Tuesday, October 30, 2012

No economic silver lining to Sandy...

Two lines from today's CNBC.com article The Softer Side to Sandy's Economic Hit:

"But as the money flows into the regional economy, it will create a significant economic stimulus."

“The upshot is that, when we consider the cleanup activity, the overall impact on GDP growth could even be positive.”

This was the only article I chose to pull up on the subject—and I found precisely what I expected.

I am forever fascinated at how the broken window fallacy as taught by Frederic Bastiat, some 160+ years ago, survives, time and again, in the face of commonsense.

So, "as the money flows into the regional economy it will create a significant economic stimulus". Really? But what of the places where this money was headed before the storm? What of the economies in those areas? Is Peter not robbed of "significant economic stimulus" as we pay Paul?

Of course you can push back by saying that much of the money will come from insurance company reserves—idled money essentially. Now without getting into how the banks that hold insurance company reserves would allocate those dollars, let's just say that depleted reserves will indeed need replenishing (same goes for victims' personal savings). Meaning dollars that would have gone elsewhere, perhaps toward the purchase of securities, property, etc., within insurers' investment portfolios will now have to be rerouted into those low-yielding reserve accounts. Not to mention the unavoidable increase in all policyholders' future premiums—again, diverting recourses that would have been allocated elsewhere.

And before you start thinking that Federal assistance comes at no economic cost, let me halt that thought process with a reminder that you and I, the private sector that is, pay for everything the federal government does. Which of course includes future taxation as we pay on that ever-growing mountain of debt.

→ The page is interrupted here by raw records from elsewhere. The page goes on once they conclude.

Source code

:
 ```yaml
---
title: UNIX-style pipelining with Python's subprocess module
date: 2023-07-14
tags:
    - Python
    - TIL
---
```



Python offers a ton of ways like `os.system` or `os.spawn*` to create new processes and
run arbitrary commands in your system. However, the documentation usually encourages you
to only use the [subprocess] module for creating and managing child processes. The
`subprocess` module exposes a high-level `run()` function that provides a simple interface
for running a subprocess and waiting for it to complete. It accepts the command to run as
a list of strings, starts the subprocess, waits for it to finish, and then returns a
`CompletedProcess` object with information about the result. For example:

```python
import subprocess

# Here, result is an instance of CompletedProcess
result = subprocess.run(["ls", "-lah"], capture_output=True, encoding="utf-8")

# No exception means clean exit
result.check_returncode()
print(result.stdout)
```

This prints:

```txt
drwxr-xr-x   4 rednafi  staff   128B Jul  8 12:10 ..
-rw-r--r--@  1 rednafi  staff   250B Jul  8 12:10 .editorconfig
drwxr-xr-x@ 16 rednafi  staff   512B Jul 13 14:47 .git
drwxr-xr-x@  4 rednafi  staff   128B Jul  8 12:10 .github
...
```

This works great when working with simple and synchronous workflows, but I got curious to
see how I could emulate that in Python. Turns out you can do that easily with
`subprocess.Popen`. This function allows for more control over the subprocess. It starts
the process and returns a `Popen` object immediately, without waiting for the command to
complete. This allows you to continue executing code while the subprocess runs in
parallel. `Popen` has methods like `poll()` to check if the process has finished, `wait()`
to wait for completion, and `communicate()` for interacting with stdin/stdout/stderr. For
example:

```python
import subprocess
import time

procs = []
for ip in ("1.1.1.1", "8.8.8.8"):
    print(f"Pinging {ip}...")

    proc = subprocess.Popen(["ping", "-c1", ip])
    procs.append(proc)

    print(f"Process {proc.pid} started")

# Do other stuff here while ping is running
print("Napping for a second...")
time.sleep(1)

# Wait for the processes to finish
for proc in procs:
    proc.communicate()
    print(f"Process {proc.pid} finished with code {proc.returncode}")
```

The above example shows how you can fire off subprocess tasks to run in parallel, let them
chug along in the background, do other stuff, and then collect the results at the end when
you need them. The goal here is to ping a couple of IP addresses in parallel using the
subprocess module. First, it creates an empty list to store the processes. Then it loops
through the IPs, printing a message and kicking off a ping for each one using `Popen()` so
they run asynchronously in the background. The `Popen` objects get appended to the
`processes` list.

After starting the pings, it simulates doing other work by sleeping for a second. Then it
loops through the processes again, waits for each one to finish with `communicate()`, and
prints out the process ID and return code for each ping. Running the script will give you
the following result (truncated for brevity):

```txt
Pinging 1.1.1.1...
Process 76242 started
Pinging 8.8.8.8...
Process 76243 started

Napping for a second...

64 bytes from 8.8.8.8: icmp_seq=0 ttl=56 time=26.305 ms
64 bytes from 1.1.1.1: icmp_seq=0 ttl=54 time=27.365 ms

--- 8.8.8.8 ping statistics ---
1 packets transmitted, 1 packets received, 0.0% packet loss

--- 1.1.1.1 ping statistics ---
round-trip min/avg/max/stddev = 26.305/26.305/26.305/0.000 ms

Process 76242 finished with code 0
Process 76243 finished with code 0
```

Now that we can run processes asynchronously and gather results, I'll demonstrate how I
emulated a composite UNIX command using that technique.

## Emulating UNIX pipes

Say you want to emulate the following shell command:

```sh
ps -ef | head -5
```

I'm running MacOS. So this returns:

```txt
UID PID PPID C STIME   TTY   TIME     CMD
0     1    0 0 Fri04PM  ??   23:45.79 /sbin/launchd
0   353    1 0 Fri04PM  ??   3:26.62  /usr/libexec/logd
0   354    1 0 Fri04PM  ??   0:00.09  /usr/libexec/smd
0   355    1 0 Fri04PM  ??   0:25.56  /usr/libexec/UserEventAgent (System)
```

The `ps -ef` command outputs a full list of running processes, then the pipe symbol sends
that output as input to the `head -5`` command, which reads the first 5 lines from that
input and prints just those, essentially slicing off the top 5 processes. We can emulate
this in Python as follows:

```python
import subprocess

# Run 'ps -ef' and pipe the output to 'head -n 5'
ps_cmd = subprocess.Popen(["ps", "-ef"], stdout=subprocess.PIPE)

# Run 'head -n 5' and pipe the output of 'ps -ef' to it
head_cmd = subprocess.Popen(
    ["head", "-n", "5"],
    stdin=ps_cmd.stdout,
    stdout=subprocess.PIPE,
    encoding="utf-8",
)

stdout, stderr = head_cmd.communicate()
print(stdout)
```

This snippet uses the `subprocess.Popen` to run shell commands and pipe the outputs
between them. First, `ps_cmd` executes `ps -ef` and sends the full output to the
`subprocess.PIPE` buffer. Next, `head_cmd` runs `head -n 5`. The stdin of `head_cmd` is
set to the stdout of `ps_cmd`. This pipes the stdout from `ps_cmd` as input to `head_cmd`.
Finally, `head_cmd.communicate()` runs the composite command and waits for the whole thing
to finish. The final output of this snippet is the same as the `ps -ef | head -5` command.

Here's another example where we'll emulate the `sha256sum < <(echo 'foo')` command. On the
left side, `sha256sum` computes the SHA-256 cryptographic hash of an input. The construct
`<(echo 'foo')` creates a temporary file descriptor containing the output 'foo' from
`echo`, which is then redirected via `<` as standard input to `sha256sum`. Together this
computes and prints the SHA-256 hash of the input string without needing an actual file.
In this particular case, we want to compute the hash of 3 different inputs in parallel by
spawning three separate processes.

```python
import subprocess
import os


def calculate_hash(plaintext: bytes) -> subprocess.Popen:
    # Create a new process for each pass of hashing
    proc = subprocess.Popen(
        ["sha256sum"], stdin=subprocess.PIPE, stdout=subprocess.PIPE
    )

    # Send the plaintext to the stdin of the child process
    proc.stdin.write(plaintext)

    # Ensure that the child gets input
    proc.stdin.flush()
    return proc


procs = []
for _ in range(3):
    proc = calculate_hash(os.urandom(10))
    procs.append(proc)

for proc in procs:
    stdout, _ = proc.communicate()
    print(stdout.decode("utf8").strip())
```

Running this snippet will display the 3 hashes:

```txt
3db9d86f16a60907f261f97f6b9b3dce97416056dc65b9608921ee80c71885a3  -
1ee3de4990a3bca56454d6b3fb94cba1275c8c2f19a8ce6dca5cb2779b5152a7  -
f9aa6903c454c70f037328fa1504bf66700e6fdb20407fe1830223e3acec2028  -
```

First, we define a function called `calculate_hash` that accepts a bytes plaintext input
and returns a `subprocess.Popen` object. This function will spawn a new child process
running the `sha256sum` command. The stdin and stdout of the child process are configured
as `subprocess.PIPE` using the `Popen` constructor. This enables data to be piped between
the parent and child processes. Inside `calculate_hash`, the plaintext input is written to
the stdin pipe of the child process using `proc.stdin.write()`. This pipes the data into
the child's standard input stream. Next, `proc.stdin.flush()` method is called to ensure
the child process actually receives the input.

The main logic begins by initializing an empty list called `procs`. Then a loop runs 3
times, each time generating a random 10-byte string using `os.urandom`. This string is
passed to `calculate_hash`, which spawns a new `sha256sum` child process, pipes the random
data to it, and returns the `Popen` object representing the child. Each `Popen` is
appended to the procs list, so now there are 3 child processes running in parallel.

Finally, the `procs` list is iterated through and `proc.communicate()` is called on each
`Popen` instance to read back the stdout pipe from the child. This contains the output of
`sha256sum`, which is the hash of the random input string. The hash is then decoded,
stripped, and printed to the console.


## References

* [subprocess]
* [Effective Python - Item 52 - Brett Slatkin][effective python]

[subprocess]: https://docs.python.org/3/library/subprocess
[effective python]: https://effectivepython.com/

Another argument might be that to the extent reconstruction leads to better buildings, better infrastructure, etc., that we will indeed realize a net gain to the economy when it's all said and done. Of all the arguments this one's probably the best—however, this would assume that destruction-induced modernization trumps the economic benefit from the activities that will be sacrificed as resources are diverted. And if that were indeed the case, don't you suppose that the market would have rerouted resources toward the demolishing of those out-dated facilities the moment it determined that there was a better use for those resources?

So please, let's not pretend there lies an economic silver lining in the midst of a natural disaster. If you're looking for something good, look no further than to the sheer tenacity of the human spirit, and to the outpouring of warmth from the human heart.